Exercise requirements => Extract, exactly as written, each line from the start of the records below to the line containing "当 $t$ 固定时，球面与单位球相交部分的面积决定", both ends included; drop the pictures.

Provided data =>
..............................

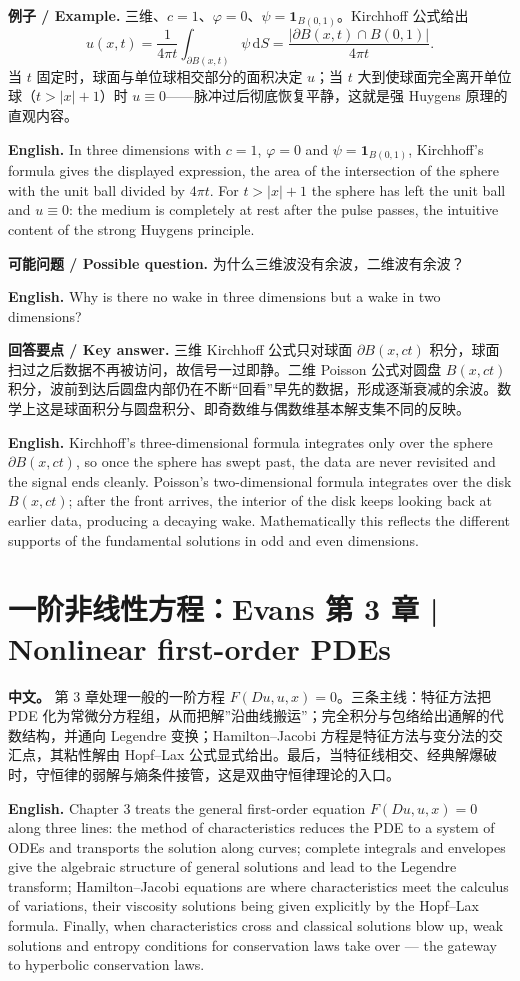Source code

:\documentclass[UTF8,11pt,a4paper]{ctexart}
\newcommand{\APS}[2]{\par\noindent\textbf{中文。} #1\par\noindent\textbf{English.} #2\par\smallskip}
\newcommand{\EN}[1]{\par\noindent \textbf{English.} #1\par}
\newcommand{\EX}[2]{\par\noindent \textbf{例子 / Example.} #1\par\EN{#2}}
\newcommand{\ASK}[4]{\par\noindent \textbf{可能问题 / Possible question.} #1\par\EN{#2}\noindent \textbf{回答要点 / Key answer.} #3\par\EN{#4}\medskip}
\newcommand{\dd}{\mathrm{d}}
\begin{document}
\EX{三维、$c=1$、$\varphi=0$、$\psi=\mathbf 1_{B(0,1)}$。Kirchhoff 公式给出
\[
u(x,t)=\frac{1}{4\pi t}\int_{\partial B(x,t)}\psi\,\dd S=\frac{|\partial B(x,t)\cap B(0,1)|}{4\pi t}.
\]
当 $t$ 固定时，球面与单位球相交部分的面积决定 $u$；当 $t$ 大到使球面完全离开单位球（$t>|x|+1$）时 $u\equiv0$——脉冲过后彻底恢复平静，这就是强 Huygens 原理的直观内容。}{In three dimensions with $c=1$, $\varphi=0$ and $\psi=\mathbf 1_{B(0,1)}$, Kirchhoff's formula gives the displayed expression, the area of the intersection of the sphere with the unit ball divided by $4\pi t$. For $t>|x|+1$ the sphere has left the unit ball and $u\equiv0$: the medium is completely at rest after the pulse passes, the intuitive content of the strong Huygens principle.}

\ASK{为什么三维波没有余波，二维波有余波？}{Why is there no wake in three dimensions but a wake in two dimensions?}{三维 Kirchhoff 公式只对球面 $\partial B(x,ct)$ 积分，球面扫过之后数据不再被访问，故信号一过即静。二维 Poisson 公式对圆盘 $B(x,ct)$ 积分，波前到达后圆盘内部仍在不断``回看''早先的数据，形成逐渐衰减的余波。数学上这是球面积分与圆盘积分、即奇数维与偶数维基本解支集不同的反映。}{Kirchhoff's three-dimensional formula integrates only over the sphere $\partial B(x,ct)$, so once the sphere has swept past, the data are never revisited and the signal ends cleanly. Poisson's two-dimensional formula integrates over the disk $B(x,ct)$; after the front arrives, the interior of the disk keeps looking back at earlier data, producing a decaying wake. Mathematically this reflects the different supports of the fundamental solutions in odd and even dimensions.}

\section{一阶非线性方程：Evans 第 3 章 | Nonlinear first-order PDEs}
\APS{第 3 章处理一般的一阶方程 $F(Du,u,x)=0$。三条主线：特征方法把 PDE 化为常微分方程组，从而把解''沿曲线搬运''；完全积分与包络给出通解的代数结构，并通向 Legendre 变换；Hamilton--Jacobi 方程是特征方法与变分法的交汇点，其粘性解由 Hopf--Lax 公式显式给出。最后，当特征线相交、经典解爆破时，守恒律的弱解与熵条件接管，这是双曲守恒律理论的入口。}{Chapter 3 treats the general first-order equation $F(Du,u,x)=0$ along three lines: the method of characteristics reduces the PDE to a system of ODEs and transports the solution along curves; complete integrals and envelopes give the algebraic structure of general solutions and lead to the Legendre transform; Hamilton--Jacobi equations are where characteristics meet the calculus of variations, their viscosity solutions being given explicitly by the Hopf--Lax formula. Finally, when characteristics cross and classical solutions blow up, weak solutions and entropy conditions for conservation laws take over — the gateway to hyperbolic conservation laws.}
\end{document}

..............................

Expected output =>
Source code

:\documentclass[UTF8,11pt,a4paper]{ctexart}
\newcommand{\APS}[2]{\par\noindent\textbf{中文。} #1\par\noindent\textbf{English.} #2\par\smallskip}
\newcommand{\EN}[1]{\par\noindent \textbf{English.} #1\par}
\newcommand{\EX}[2]{\par\noindent \textbf{例子 / Example.} #1\par\EN{#2}}
\newcommand{\ASK}[4]{\par\noindent \textbf{可能问题 / Possible question.} #1\par\EN{#2}\noindent \textbf{回答要点 / Key answer.} #3\par\EN{#4}\medskip}
\newcommand{\dd}{\mathrm{d}}
\begin{document}
\EX{三维、$c=1$、$\varphi=0$、$\psi=\mathbf 1_{B(0,1)}$。Kirchhoff 公式给出
\[
u(x,t)=\frac{1}{4\pi t}\int_{\partial B(x,t)}\psi\,\dd S=\frac{|\partial B(x,t)\cap B(0,1)|}{4\pi t}.
\]
当 $t$ 固定时，球面与单位球相交部分的面积决定 $u$；当 $t$ 大到使球面完全离开单位球（$t>|x|+1$）时 $u\equiv0$——脉冲过后彻底恢复平静，这就是强 Huygens 原理的直观内容。}{In three dimensions with $c=1$, $\varphi=0$ and $\psi=\mathbf 1_{B(0,1)}$, Kirchhoff's formula gives the displayed expression, the area of the intersection of the sphere with the unit ball divided by $4\pi t$. For $t>|x|+1$ the sphere has left the unit ball and $u\equiv0$: the medium is completely at rest after the pulse passes, the intuitive content of the strong Huygens principle.}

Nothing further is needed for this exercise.